As classes dominantes construíram uma sociedade onde os meios de expressão – que sejam as artes, as mídias, a própria fala e a língua acaba se tornando de maior dificuldade de acesso para os oprimidos especialmente. Isso é lógico, pois se pensarmos, dar a possibilidade de criticar o sistema às pessoas que não aproveitem dele é um perigo grande e a crítica, o contestamento não é bem aceito pelo sistema.

Mas os oprimidos sempre na história acharam um jeito de se expressar, usando maravilhosamente de artes, de marchas, manifestos, livros, discursos, mídias próprias etc, muitas vezes para falar que não concordam com as elites. Só que o povo é diverso e muitas vezes a força dos meios de expressões usados pelas elites é maior, convence melhor, e é acompanhada de uma multidão de outras obras que torna o povo favorável a dele.

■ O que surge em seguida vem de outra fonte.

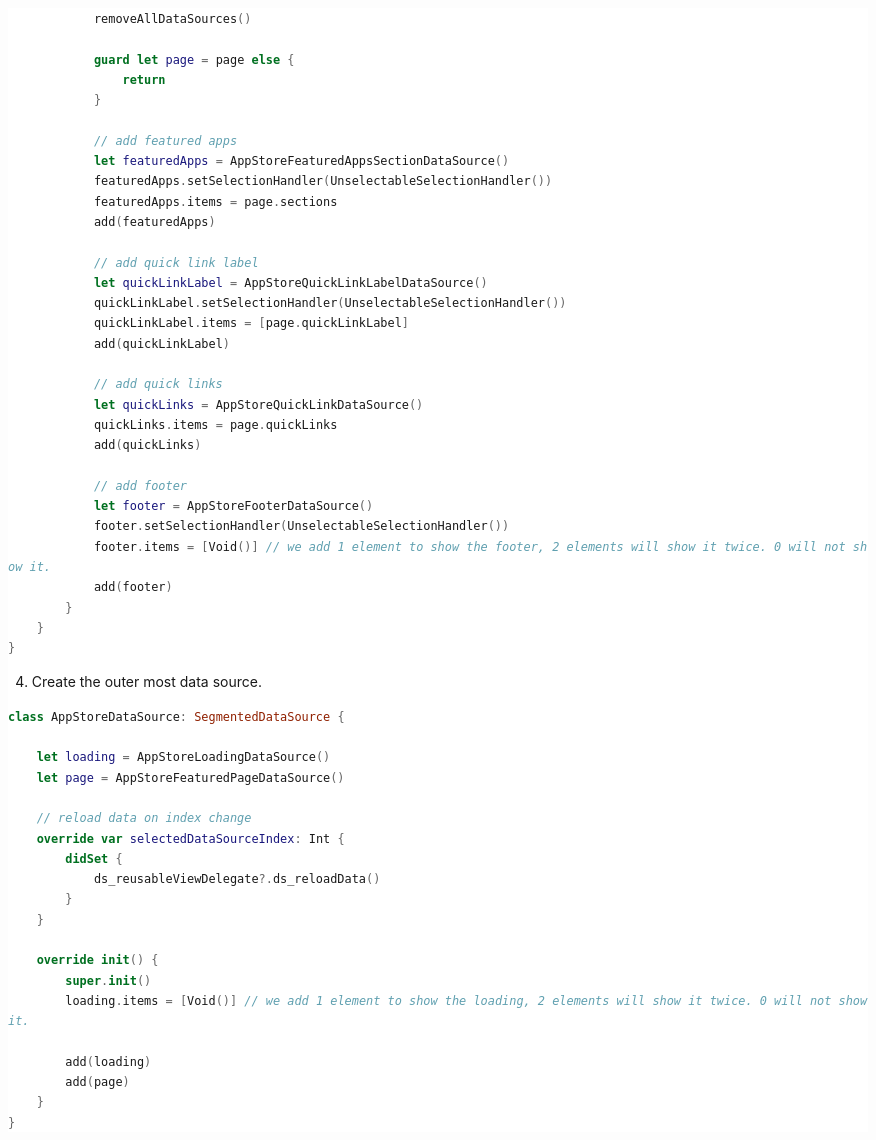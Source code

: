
 ```Swift
            removeAllDataSources()

            guard let page = page else {
                return
            }

            // add featured apps
            let featuredApps = AppStoreFeaturedAppsSectionDataSource()
            featuredApps.setSelectionHandler(UnselectableSelectionHandler())
            featuredApps.items = page.sections
            add(featuredApps)

            // add quick link label
            let quickLinkLabel = AppStoreQuickLinkLabelDataSource()
            quickLinkLabel.setSelectionHandler(UnselectableSelectionHandler())
            quickLinkLabel.items = [page.quickLinkLabel]
            add(quickLinkLabel)

            // add quick links
            let quickLinks = AppStoreQuickLinkDataSource()
            quickLinks.items = page.quickLinks
            add(quickLinks)

            // add footer
            let footer = AppStoreFooterDataSource()
            footer.setSelectionHandler(UnselectableSelectionHandler())
            footer.items = [Void()] // we add 1 element to show the footer, 2 elements will show it twice. 0 will not show it.
            add(footer)
        }
    }
}
```

4. Create the outer most data source.
```Swift
class AppStoreDataSource: SegmentedDataSource {

    let loading = AppStoreLoadingDataSource()
    let page = AppStoreFeaturedPageDataSource()

    // reload data on index change
    override var selectedDataSourceIndex: Int {
        didSet {
            ds_reusableViewDelegate?.ds_reloadData()
        }
    }

    override init() {
        super.init()
        loading.items = [Void()] // we add 1 element to show the loading, 2 elements will show it twice. 0 will not show it.

        add(loading)
        add(page)
    }
}
```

Mas para o debate ocorrer, para a sociedade poder avançar melhor, é necessário promover todos os meios de expressão, de todas as partes da população, se não, ele se revolta e se torna até violento, porque não foi ouvido quando usou os meios de expressão clássicos.

Por isso uma mídia como o Desacato é fundamental, porque ele é uma ferramenta de expressão para uma classe que tem toda legitimidade e razão de querer entrar em todos os debates. As elites políticas atuais, em todas as partes do mundo, inventarão que a “coisa política” não é para ser debatida com o povo, porque ele não pode entender todo o que esta em jogo nas decisões. Só que a política é coisa de todos os que moram na “polis”, ou seja, no mundo. Temos o dever, enquanto cidadãos de se preocupar com política e de procurar informações diversas e alternativas às mídias das elites.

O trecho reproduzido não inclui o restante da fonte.